Una certa confusione si è venuta a creare tra le diciture di “rientro in comunità” e “rientro al lavoro” dopo la pubblicazione della Circolare del Ministero della Salute del 12 Ottobre 2020 (linee guida per l’Igiene Pubblica, concernenti i soggetti sottoposti a provvedimento di isolamento) per ciò che riguarda i soggetti asintomatici affetti da infezione da SARS-CoV-2 con positività persistente al tampone nasofaringeo molecolare.

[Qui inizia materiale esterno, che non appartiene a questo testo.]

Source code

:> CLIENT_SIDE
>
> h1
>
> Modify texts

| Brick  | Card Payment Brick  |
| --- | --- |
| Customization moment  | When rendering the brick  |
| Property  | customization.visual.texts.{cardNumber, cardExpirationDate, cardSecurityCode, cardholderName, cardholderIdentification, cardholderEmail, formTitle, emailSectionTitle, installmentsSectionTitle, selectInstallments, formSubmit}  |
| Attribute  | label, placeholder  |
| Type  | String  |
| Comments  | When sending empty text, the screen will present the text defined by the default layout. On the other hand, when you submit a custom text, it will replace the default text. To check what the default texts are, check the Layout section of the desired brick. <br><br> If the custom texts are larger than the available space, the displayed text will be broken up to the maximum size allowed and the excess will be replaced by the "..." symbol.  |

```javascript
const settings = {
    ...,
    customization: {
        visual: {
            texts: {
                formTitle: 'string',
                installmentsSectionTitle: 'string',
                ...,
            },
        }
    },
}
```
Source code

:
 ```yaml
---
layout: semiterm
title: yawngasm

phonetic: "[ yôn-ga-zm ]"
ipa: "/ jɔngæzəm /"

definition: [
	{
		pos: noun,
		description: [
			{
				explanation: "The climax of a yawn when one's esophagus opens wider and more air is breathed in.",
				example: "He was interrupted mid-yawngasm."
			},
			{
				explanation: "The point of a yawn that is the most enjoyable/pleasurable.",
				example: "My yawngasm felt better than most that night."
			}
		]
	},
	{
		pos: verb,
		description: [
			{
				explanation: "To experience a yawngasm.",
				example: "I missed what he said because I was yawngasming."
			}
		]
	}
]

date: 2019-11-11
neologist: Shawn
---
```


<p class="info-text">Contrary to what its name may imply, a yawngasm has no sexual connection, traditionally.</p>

I soggetti che mostrano una persistenza della carica virale rilevabile al Naso-Faringe, secondo la suddetta circolare, dopo 21 giorni dal primo tampone potranno interrompere l’isolamento per il rientro in comunità previa rilascio di attestazione di fine isolamento dal Dipartimento di Prevenzione (criterio modulato dalle autorità sanitarie d’intesa con esperti clinici e microbiologi/virologi).
Gli stessi soggetti, tuttavia, sebbene possano rientrare in comunità abbandonando l’isolamento per riprendere le attività necessarie alla vita quotidiana, non possono rientrare al lavoro per gli effetti del successivo DPCM del 3 Novembre 2020, che nell’Allegato 12 che mantiene l’obbligo, di far precedere l’ingresso al lavoro da certificazione medica da cui risulti la “avvenuta negativizzazione” del tampone molecolare.
Solo a seguito dell’esito negativo del test molecolare, quindi, il lavoratore può rientrare in servizio.
Per tutto il periodo della positività l’assenza dal lavoro sarà giustificata dal medico di medicina generale tramite il certificato INPS con le solite modalità.
Le contraddizioni mostrate dai provvedimenti descritti (rientro in comunità ma non al lavoro) sono state chiarite con circolare n. 0015127 del 12/04/2021 del Ministero della Salute.
I riferimenti della letteratura scientifica sulla scarsa contagiosità dei soggetti positivi a lungo termine stanno divenendo più numerosi ma ad oggi permane il dubbio sulla contagiosità.
D’altra parte il rispetto del distanziamento, l’uso della mascherina e l’igiene delle mani e del luogo di lavoro, dovrebbero abbattere ulteriormente il rischio.
Alla luce della normativa corrente è dunque corretto  prolungare il certificato di malattia INPS fino alla negativizzazione del test molecolare.